**PROMPT:**
What you return must be the lines from the first one below through the one containing "This software is", exactly and with pictures excluded.

(Plain-text document sources)
*** Begin section ***

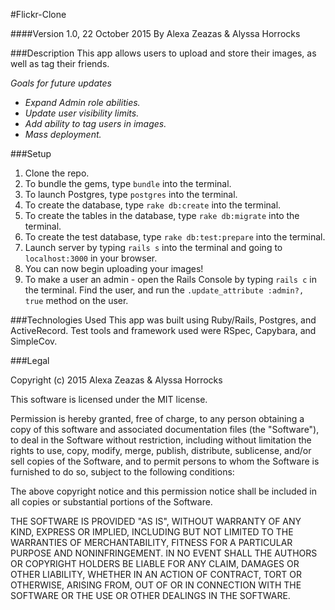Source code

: #Flickr-Clone

####Version 1.0, 22 October 2015
By Alexa Zeazas & Alyssa Horrocks

###Description
This app allows users to upload and store their images, as well as tag their friends.

_Goals for future updates_
* _Expand Admin role abilities._
* _Update user visibility limits._
* _Add ability to tag users in images._
* _Mass deployment._

###Setup
1. Clone the repo.
2. To bundle the gems, type `bundle` into the terminal.
3. To launch Postgres, type `postgres` into the terminal.
4. To create the database, type `rake db:create` into the terminal.
5. To create the tables in the database, type `rake db:migrate` into the terminal.
6. To create the test database, type `rake db:test:prepare` into the terminal.
7. Launch server by typing `rails s` into the terminal and going to `localhost:3000` in your browser.
8. You can now begin uploading your images!
9. To make a user an admin - open the Rails Console by typing `rails c` in the terminal. Find the user, and run the `.update_attribute :admin?, true` method on the user.

###Technologies Used
This app was built using Ruby/Rails, Postgres, and ActiveRecord. Test tools and framework used were RSpec, Capybara, and SimpleCov.

###Legal

Copyright (c) 2015 Alexa Zeazas & Alyssa Horrocks

This software is licensed under the MIT license.

Permission is hereby granted, free of charge, to any person obtaining a copy of this software and associated documentation files (the "Software"), to deal in the Software without restriction, including without limitation the rights to use, copy, modify, merge, publish, distribute, sublicense, and/or sell copies of the Software, and to permit persons to whom the Software is furnished to do so, subject to the following conditions:

The above copyright notice and this permission notice shall be included in all copies or substantial portions of the Software.

THE SOFTWARE IS PROVIDED "AS IS", WITHOUT WARRANTY OF ANY KIND, EXPRESS OR IMPLIED, INCLUDING BUT NOT LIMITED TO THE WARRANTIES OF MERCHANTABILITY, FITNESS FOR A PARTICULAR PURPOSE AND NONINFRINGEMENT. IN NO EVENT SHALL THE AUTHORS OR COPYRIGHT HOLDERS BE LIABLE FOR ANY CLAIM, DAMAGES OR OTHER LIABILITY, WHETHER IN AN ACTION OF CONTRACT, TORT OR OTHERWISE, ARISING FROM, OUT OF OR IN CONNECTION WITH THE SOFTWARE OR THE USE OR OTHER DEALINGS IN THE SOFTWARE.
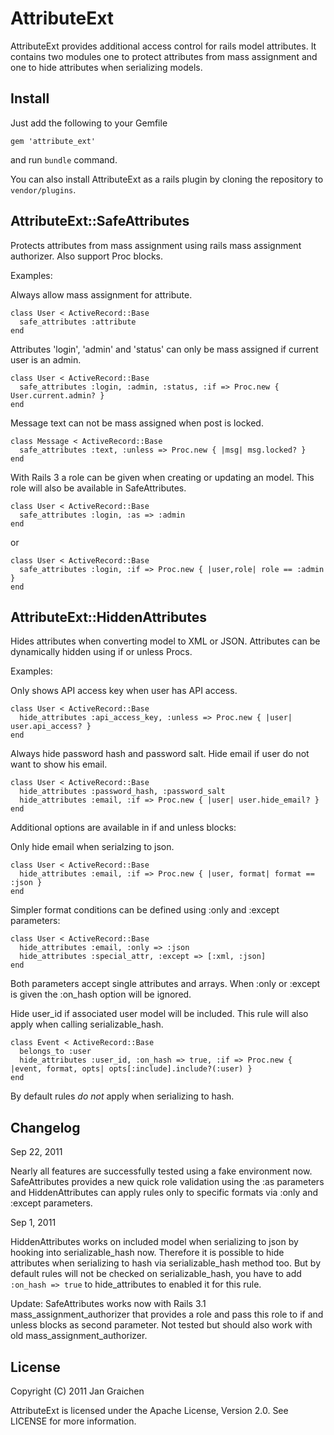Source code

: 
AttributeExt
============

AttributeExt provides additional access control for rails model attributes.
It contains two modules one to protect attributes from mass assignment and one
to hide attributes when serializing models.

Install
-------

Just add the following to your Gemfile

	gem 'attribute_ext'
	
and run `bundle` command.

You can also install AttributeExt as a rails plugin by cloning the repository to
`vendor/plugins`.


AttributeExt::SafeAttributes
----------------------------

Protects attributes from mass assignment using rails mass assignment authorizer.
Also support Proc blocks.

Examples:

Always allow mass assignment for attribute.

	class User < ActiveRecord::Base
	  safe_attributes :attribute
	end

Attributes 'login', 'admin' and 'status' can only be mass assigned if current 
user is an admin.

	class User < ActiveRecord::Base
	  safe_attributes :login, :admin, :status, :if => Proc.new { User.current.admin? }
	end
  
Message text can not be mass assigned when post is locked.

	class Message < ActiveRecord::Base
	  safe_attributes :text, :unless => Proc.new { |msg| msg.locked? }
	end
	
With Rails 3 a role can be given when creating or updating an model. This 
role will also be available in SafeAttributes.

	class User < ActiveRecord::Base
	  safe_attributes :login, :as => :admin
	end
	
or

	class User < ActiveRecord::Base
	  safe_attributes :login, :if => Proc.new { |user,role| role == :admin }
	end


AttributeExt::HiddenAttributes
------------------------------

Hides attributes when converting model to XML or JSON. Attributes can be 
dynamically hidden using if or unless Procs. 

Examples:

Only shows API access key when user has API access.

	class User < ActiveRecord::Base
	  hide_attributes :api_access_key, :unless => Proc.new { |user| user.api_access? }
	end
  
Always hide password hash and password salt. Hide email if user do not want to 
show his email.
  
	class User < ActiveRecord::Base
	  hide_attributes :password_hash, :password_salt
	  hide_attributes :email, :if => Proc.new { |user| user.hide_email? }
	end


Additional options are available in if and unless blocks:

Only hide email when serialzing to json.

	class User < ActiveRecord::Base
	  hide_attributes :email, :if => Proc.new { |user, format| format == :json }
	end
	
Simpler format conditions can be defined using :only and :except parameters:

	class User < ActiveRecord::Base
	  hide_attributes :email, :only => :json
	  hide_attributes :special_attr, :except => [:xml, :json]
	end
	
Both parameters accept single attributes and arrays. When :only or :except is 
given the :on_hash option will be ignored.
	
Hide user_id if associated user model will be included. This rule will also
apply when calling serializable_hash.

	class Event < ActiveRecord::Base
	  belongs_to :user
	  hide_attributes :user_id, :on_hash => true, :if => Proc.new { |event, format, opts| opts[:include].include?(:user) }
	end

By default rules *do not* apply when serializing to hash.


Changelog
---------

Sep 22, 2011

Nearly all features are successfully tested using a fake environment now.
SafeAttributes provides a new quick role validation using the :as parameters and
HiddenAttributes can apply rules only to specific formats via :only and :except 
parameters.

Sep 1, 2011

HiddenAttributes works on included model when serializing to json by hooking 
into serializable_hash now. Therefore it is possible to hide attributes when
serializing to hash via serializable_hash method too. 
But by default rules will not be checked on serializable_hash, you have to 
add `:on_hash => true` to hide_attributes to enabled it for this rule.

Update: SafeAttributes works now with Rails 3.1 mass_assignment_authorizer that 
provides a role and pass this role to if and unless blocks as second
parameter. Not tested but should also work with old mass_assignment_authorizer.


License
-------

Copyright (C) 2011 Jan Graichen

AttributeExt is licensed under the Apache License, Version 2.0. 
See LICENSE for more information.
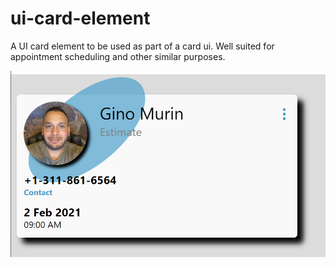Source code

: # ui-card-element

A UI card element to be used as part of a card ui. Well suited for appointment scheduling and other similar purposes.

![Alt text](./screenshot.png)
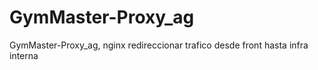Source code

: # GymMaster-Proxy_ag
GymMaster-Proxy_ag, nginx redireccionar trafico desde front hasta infra interna
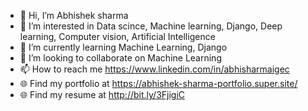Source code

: - 👋 Hi, I’m Abhishek sharma
- 👀 I’m interested in Data scince, Machine learning, Django, Deep learning, Computer vision, Artificial Intelligence
- 🌱 I’m currently learning Machine Learning, Django
- 💞️ I’m looking to collaborate on Machine Learning
- 📫 How to reach me https://www.linkedin.com/in/abhisharmaigec
- 🌐 Find my portfolio at https://abhishek-sharma-portfolio.super.site/
- 🌐 Find my resume at http://bit.ly/3FjigiC

<!---
Abhishek676062/Abhishek676062 is a ✨ special ✨ repository because its `README.md` (this file) appears on your GitHub profile.
You can click the Preview link to take a look at your changes.
--->
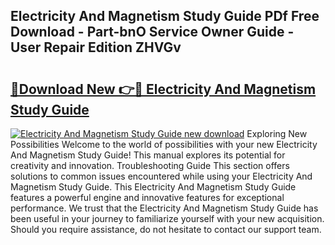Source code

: ## Electricity And Magnetism Study Guide PDf Free Download - Part-bnO Service Owner Guide - User Repair Edition ZHVGv

# <h2><a href="http://bc68620.oget.top/?id=Electricity+And+Magnetism+Study+Guide">🔗Download New 👉🔴 Electricity And Magnetism Study Guide</a></h2>

[![Electricity And Magnetism Study Guide new download](https://i.imgur.com/5g1atiW.png)](http://bc68620.oget.top/?id=Electricity+And+Magnetism+Study+Guide)
Exploring New Possibilities Welcome to the world of possibilities with your new Electricity And Magnetism Study Guide! This manual explores its potential for creativity and innovation. Troubleshooting Guide This section offers solutions to common issues encountered while using your Electricity And Magnetism Study Guide. This Electricity And Magnetism Study Guide features a powerful engine and innovative features for exceptional performance. We trust that the Electricity And Magnetism Study Guide has been useful in your journey to familiarize yourself with your new acquisition. Should you require assistance, do not hesitate to contact our support team.
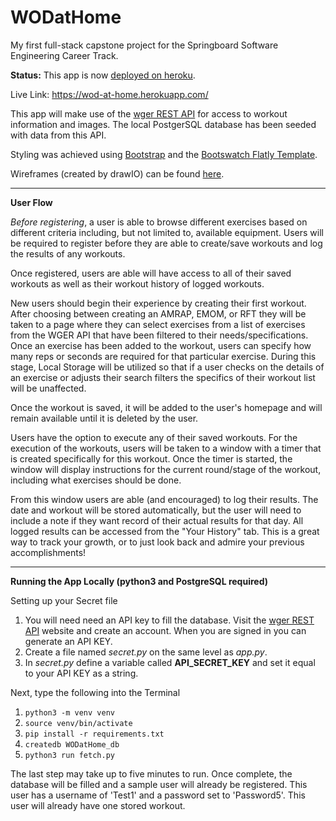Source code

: # WODatHome

My first full-stack capstone project for the Springboard Software Engineering Career Track.

**Status:** This app is now [deployed on heroku](https://wod-at-home.herokuapp.com/).

Live Link: https://wod-at-home.herokuapp.com/

This app will make use of the [wger REST API](https://wger.de/en/software/api) for access to workout information and images. The local PostgerSQL database has been seeded with data from this API.

Styling was achieved using [Bootstrap](https://getbootstrap.com/) and the [Bootswatch Flatly Template](https://bootswatch.com/).

Wireframes (created by drawIO) can be found [here](https://drive.google.com/file/d/1yAY6GoaadWmxEO3Tsi-nS69-XsKmUaJ0/view?usp=sharing).

---

**User Flow**

_Before registering_, a user is able to browse different exercises based on different criteria including, but not limited to, available equipment. Users will be required to register before they are able to create/save workouts and log the results of any workouts.

Once registered, users are able will have access to all of their saved workouts as well as their workout history of logged workouts.

New users should begin their experience by creating their first workout. After choosing between creating an AMRAP, EMOM, or RFT they will be taken to a page where they can select exercises from a list of exercises from the WGER API that have been filtered to their needs/specifications. Once an exercise has been added to the workout, users can specify how many reps or seconds are required for that particular exercise. During this stage, Local Storage will be utilized so that if a user checks on the details of an exercise or adjusts their search filters the specifics of their workout list will be unaffected.

Once the workout is saved, it will be added to the user's homepage and will remain available until it is deleted by the user.

Users have the option to execute any of their saved workouts. For the execution of the workouts, users will be taken to a window with a timer that is created specifically for this workout. Once the timer is started, the window will display instructions for the current round/stage of the workout, including what exercises should be done.

From this window users are able (and encouraged) to log their results. The date and workout will be stored automatically, but the user will need to include a note if they want record of their actual results for that day. All logged results can be accessed from the "Your History" tab. This is a great way to track your growth, or to just look back and admire your previous accomplishments!

---

**Running the App Locally (python3 and PostgreSQL required)**

Setting up your Secret file

1. You will need need an API key to fill the database. Visit the [wger REST API](https://wger.de/en/software/api) website and create an account. When you are signed in you can generate an API KEY.
2. Create a file named <i>secret.py</i> on the same level as _app.py_.
3. In _secret.py_ define a variable called **API_SECRET_KEY** and set it equal to your API KEY as a string.

Next, type the following into the Terminal

1. `python3 -m venv venv`
2. `source venv/bin/activate`
3. `pip install -r requirements.txt`
4. `createdb WODatHome_db`
5. `python3 run fetch.py`

The last step may take up to five minutes to run. Once complete, the database will be filled and a sample user will already be registered. This user has a username of 'Test1' and a password set to 'Password5'. This user will already have one stored workout.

*** End section ***

**RESULT OF THIS TASK:**
Source code

: #Flickr-Clone

####Version 1.0, 22 October 2015
By Alexa Zeazas & Alyssa Horrocks

###Description
This app allows users to upload and store their images, as well as tag their friends.

_Goals for future updates_
* _Expand Admin role abilities._
* _Update user visibility limits._
* _Add ability to tag users in images._
* _Mass deployment._

###Setup
1. Clone the repo.
2. To bundle the gems, type `bundle` into the terminal.
3. To launch Postgres, type `postgres` into the terminal.
4. To create the database, type `rake db:create` into the terminal.
5. To create the tables in the database, type `rake db:migrate` into the terminal.
6. To create the test database, type `rake db:test:prepare` into the terminal.
7. Launch server by typing `rails s` into the terminal and going to `localhost:3000` in your browser.
8. You can now begin uploading your images!
9. To make a user an admin - open the Rails Console by typing `rails c` in the terminal. Find the user, and run the `.update_attribute :admin?, true` method on the user.

###Technologies Used
This app was built using Ruby/Rails, Postgres, and ActiveRecord. Test tools and framework used were RSpec, Capybara, and SimpleCov.

###Legal

Copyright (c) 2015 Alexa Zeazas & Alyssa Horrocks

This software is licensed under the MIT license.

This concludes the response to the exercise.